Material provided:

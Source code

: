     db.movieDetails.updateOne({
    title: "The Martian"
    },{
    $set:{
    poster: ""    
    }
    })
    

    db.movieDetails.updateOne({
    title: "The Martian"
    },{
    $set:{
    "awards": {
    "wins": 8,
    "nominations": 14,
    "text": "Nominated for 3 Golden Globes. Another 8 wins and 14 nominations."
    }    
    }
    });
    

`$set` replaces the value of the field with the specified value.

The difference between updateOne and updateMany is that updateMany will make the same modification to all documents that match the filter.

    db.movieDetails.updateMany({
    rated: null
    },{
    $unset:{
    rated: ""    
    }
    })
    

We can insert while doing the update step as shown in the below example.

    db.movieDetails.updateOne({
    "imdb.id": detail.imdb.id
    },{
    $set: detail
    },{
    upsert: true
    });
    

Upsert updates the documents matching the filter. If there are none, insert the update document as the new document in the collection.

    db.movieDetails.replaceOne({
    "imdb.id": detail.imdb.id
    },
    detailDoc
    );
==
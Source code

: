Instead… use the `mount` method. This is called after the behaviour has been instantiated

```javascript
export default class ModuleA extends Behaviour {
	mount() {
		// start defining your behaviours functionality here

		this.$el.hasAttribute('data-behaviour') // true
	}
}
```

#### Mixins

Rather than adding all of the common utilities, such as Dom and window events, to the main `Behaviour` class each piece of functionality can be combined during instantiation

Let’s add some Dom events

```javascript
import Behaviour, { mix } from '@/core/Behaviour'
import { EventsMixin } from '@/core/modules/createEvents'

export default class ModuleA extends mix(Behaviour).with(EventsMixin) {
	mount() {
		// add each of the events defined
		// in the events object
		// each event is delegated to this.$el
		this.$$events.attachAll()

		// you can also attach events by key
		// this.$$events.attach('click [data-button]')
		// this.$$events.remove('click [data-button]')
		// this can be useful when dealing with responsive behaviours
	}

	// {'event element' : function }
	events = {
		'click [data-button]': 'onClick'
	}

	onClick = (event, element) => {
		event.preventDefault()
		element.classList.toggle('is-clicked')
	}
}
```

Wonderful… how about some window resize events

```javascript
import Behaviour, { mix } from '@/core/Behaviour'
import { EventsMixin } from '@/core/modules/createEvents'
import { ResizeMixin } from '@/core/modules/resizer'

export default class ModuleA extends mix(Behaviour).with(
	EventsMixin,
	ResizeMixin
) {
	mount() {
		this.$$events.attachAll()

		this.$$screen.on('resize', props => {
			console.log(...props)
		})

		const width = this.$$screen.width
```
--
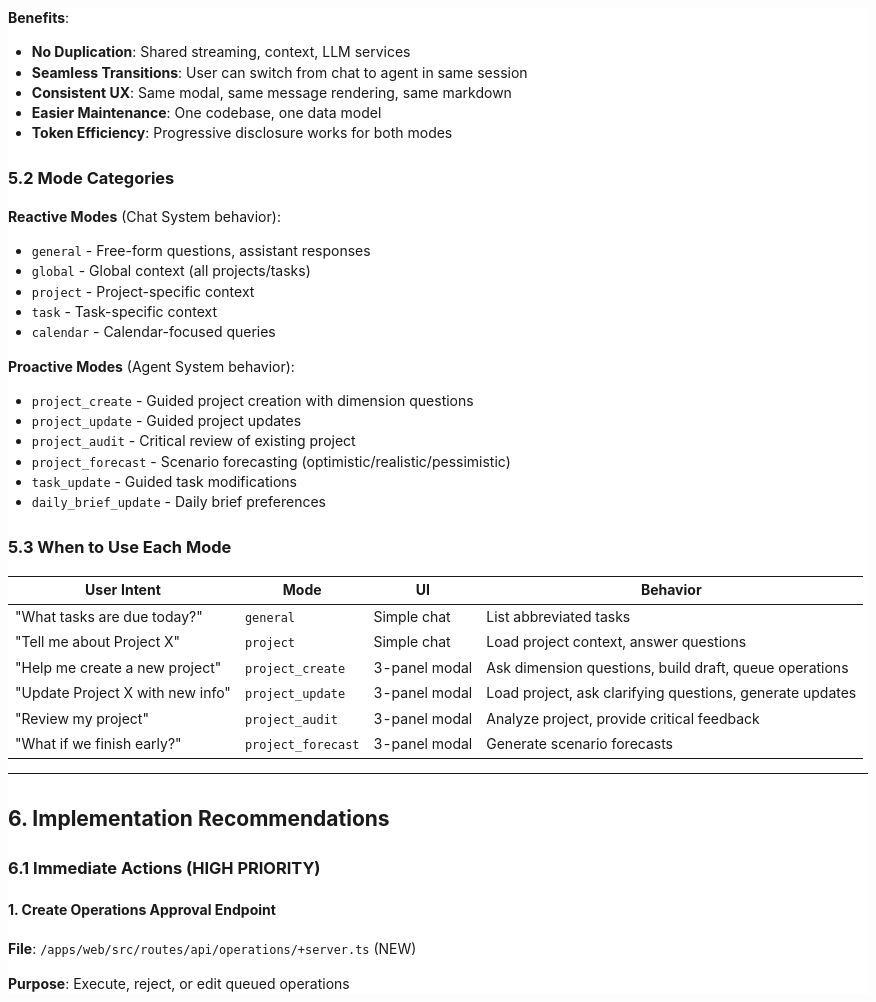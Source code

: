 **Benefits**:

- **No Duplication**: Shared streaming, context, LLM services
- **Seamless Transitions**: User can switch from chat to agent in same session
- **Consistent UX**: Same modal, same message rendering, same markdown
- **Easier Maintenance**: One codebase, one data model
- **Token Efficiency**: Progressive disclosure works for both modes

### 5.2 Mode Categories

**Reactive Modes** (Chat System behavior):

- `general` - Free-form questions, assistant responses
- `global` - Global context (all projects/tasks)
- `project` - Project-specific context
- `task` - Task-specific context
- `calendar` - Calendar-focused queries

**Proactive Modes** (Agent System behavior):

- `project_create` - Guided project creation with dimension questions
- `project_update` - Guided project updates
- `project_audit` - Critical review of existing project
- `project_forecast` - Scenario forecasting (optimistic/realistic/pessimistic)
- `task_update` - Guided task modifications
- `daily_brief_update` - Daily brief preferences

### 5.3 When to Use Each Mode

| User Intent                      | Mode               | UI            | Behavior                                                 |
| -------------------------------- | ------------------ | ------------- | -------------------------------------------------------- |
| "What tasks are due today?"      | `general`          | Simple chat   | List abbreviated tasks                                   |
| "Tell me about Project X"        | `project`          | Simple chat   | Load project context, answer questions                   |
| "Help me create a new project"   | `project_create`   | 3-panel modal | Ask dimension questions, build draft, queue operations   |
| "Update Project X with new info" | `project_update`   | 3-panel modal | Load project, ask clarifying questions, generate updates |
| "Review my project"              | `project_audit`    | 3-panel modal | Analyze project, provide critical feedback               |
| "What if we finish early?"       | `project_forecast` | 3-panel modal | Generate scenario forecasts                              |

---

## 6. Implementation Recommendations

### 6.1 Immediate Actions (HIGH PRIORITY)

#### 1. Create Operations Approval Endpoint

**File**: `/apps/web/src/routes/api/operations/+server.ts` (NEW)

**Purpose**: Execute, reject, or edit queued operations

Exercise requirements: Output exactly the lines of the material above from the one containing "generate updates |" up to and including the one containing "modal | Analyze".

Completed exercise:
| "Update Project X with new info" | `project_update`   | 3-panel modal | Load project, ask clarifying questions, generate updates |
| "Review my project"              | `project_audit`    | 3-panel modal | Analyze project, provide critical feedback               |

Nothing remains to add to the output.